CAPA DI FERRO RACCONTI A SUD : Recensione di Nando Stendardo

 



Se,come molti ritengono,ogni libro è un viaggio,la meta de "La Capa di Ferro di Guglielmo Campione è senz'altro il tempo,mentre l'ormai indispensabile navigatore che indica il percorso non può che esserne la memoria. 

Ipertrofica,spietata,a volte maniacale nella definizione dei personaggi e nella ricostruzione dei luoghi cari,essa è il vero fil rouge che lega tutte le storie facendole scorrere,sgravate da da ogni presunzione moralistica,veloci,leggere,briose,con la freschezza di un buon vino novello,perquanto, in alcune,in verità, finisca per permanere,se mi è consentita la metafora enologica,un sottile retrogusto che rimanda più al negramaro che al dolce primitivo.


Così, sono molti i momenti introspettivi,di profonda riflessione.

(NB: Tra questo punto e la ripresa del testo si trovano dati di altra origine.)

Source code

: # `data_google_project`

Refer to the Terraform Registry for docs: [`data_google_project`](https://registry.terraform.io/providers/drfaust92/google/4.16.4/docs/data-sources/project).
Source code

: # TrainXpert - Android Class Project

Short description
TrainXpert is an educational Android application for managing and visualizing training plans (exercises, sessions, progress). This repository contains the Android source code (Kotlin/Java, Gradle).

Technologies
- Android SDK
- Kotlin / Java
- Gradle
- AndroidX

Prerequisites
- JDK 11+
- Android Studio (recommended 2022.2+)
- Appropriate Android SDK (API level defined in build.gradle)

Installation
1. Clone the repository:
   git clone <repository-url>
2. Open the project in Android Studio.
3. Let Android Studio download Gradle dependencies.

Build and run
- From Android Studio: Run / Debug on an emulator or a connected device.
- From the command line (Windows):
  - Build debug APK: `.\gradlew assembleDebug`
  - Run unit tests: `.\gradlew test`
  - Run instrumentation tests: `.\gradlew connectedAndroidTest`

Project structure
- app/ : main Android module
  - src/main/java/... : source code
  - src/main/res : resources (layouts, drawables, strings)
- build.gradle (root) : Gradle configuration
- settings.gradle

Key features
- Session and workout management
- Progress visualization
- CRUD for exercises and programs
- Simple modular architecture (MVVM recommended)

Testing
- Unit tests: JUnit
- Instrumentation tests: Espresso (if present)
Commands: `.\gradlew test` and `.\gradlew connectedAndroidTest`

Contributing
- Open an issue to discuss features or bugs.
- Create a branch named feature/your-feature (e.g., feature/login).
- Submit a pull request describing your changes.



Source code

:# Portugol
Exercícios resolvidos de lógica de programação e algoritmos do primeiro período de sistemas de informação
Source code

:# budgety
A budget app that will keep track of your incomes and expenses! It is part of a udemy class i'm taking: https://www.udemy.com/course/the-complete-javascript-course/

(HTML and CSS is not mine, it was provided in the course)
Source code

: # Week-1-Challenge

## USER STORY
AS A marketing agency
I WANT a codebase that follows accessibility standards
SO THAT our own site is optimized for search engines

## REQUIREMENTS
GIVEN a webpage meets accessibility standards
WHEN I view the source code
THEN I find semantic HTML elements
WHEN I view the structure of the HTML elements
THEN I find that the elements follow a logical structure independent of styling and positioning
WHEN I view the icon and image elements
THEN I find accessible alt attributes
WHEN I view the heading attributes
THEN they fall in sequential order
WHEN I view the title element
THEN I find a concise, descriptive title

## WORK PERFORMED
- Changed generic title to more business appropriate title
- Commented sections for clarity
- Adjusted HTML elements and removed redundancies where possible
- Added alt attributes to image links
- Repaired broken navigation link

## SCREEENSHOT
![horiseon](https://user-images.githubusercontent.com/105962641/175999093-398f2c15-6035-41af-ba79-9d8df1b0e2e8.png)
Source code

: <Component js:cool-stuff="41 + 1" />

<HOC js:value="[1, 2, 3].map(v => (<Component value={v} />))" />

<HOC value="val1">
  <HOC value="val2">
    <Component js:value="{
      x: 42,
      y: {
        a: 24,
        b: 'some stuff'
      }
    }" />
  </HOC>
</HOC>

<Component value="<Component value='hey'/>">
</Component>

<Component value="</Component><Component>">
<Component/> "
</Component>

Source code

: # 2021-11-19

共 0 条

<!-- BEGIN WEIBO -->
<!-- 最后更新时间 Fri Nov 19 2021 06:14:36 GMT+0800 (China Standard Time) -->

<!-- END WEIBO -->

La varia umanità che popola le storie di Campione,altro non è che il vettore di sofferte istanze esistenziali,di crisi(crisis =scelta,decisione) che l'autore fa risolvere ai vari protagonisti in altrettanti momenti di crescita:dal primo impatto col mistero della morte,al sacro e salvifico vincolo dell'amicizia e,soprattutto al grande mistero dell'innamoramento e dell'eros cui Campione dedica pagine memorabili,di solito felici,a volte più sofferte( Achille,la caduta nel male oscuro,l'uscita dal roveto dolente...) fino all'invito a trasformare, comunque,ogni esperienza d'amore in una storia unica ed irripetibile.

Tutto pare proiettato come uno street-movie su un immenso,immanente palcoscenico di vita rappresentato dalla sua città natia,Bari: i quartieri,le strade,gli angoli,il lungomare,gli sciami vocianti delle bande di ragazzini che infondono coraggio e confortano l'anima in un infinito rassicurante abbraccio che avvolge tutti i protagonisti.

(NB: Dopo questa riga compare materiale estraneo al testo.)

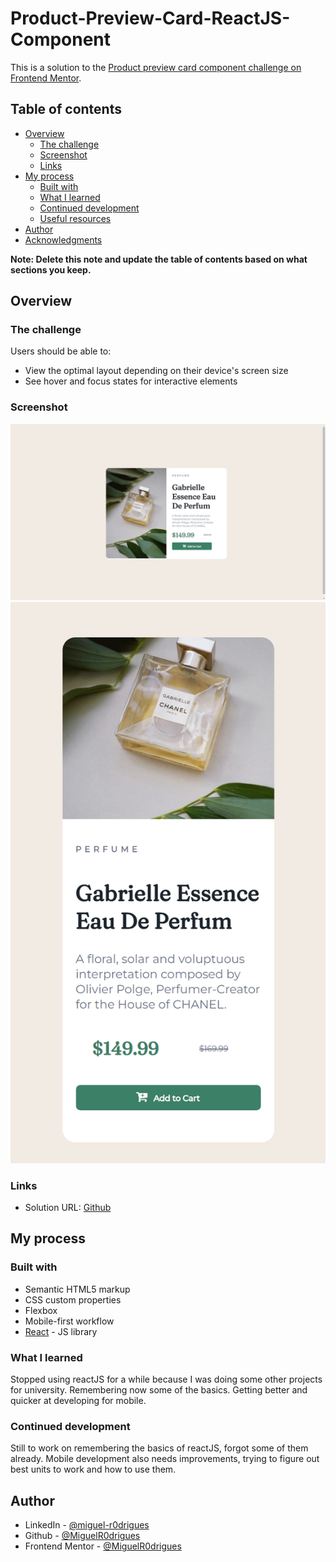 # Product-Preview-Card-ReactJS-Component

This is a solution to the [Product preview card component challenge on Frontend Mentor](https://www.frontendmentor.io/challenges/product-preview-card-component-GO7UmttRfa).

## Table of contents

- [Overview](#overview)
  - [The challenge](#the-challenge)
  - [Screenshot](#screenshot)
  - [Links](#links)
- [My process](#my-process)
  - [Built with](#built-with)
  - [What I learned](#what-i-learned)
  - [Continued development](#continued-development)
  - [Useful resources](#useful-resources)
- [Author](#author)
- [Acknowledgments](#acknowledgments)

**Note: Delete this note and update the table of contents based on what sections you keep.**

## Overview

### The challenge

Users should be able to:

- View the optimal layout depending on their device's screen size
- See hover and focus states for interactive elements

### Screenshot

![](./screenshot.png)
![](./screenshot_mobile.png)

### Links

- Solution URL: [Github](https://github.com/MiguelR0drigues/Product-Preview-Card-ReactJS-Component)

## My process

### Built with

- Semantic HTML5 markup
- CSS custom properties
- Flexbox
- Mobile-first workflow
- [React](https://reactjs.org/) - JS library

### What I learned

Stopped using reactJS for a while because I was doing some other projects for university. Remembering now some of the basics.
Getting better and quicker at developing for mobile.

### Continued development

Still to work on remembering the basics of reactJS, forgot some of them already.
Mobile development also needs improvements, trying to figure out best units to work and how to use them.

## Author

- LinkedIn - [@miguel-r0drigues](https://www.linkedin.com/in/miguel-r0drigues/)
- Github - [@MiguelR0drigues](https://github.com/MiguelR0drigues)
- Frontend Mentor - [@MiguelR0drigues](https://www.frontendmentor.io/profile/MiguelR0drigues)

La città, così, non è solo un vecchio baule trovato in soffitta colmo di foto sbiadite,di coriandoli di vita,di storie,ma anche,soprattutto, un rifugio sicuro,l'utero materno dove il mare prospiciente è Il liquido amniotico che nutre e protegge l'autore.


Bari è l'isola del ritorno,l'Itaca di Ulisse.


Ma anche la casa sul confine dei ricordi dove Campione cerca e ritrova le sue radici e,come diceva Guccini,la sua anima vera.
Proprio per questo,se è vero che "il più grande dramma dell'uomo è che non ha memoria (G.B.Shaw), noi vecchi ragazzi ,da questo dramma,almeno,siamo davvero salvi!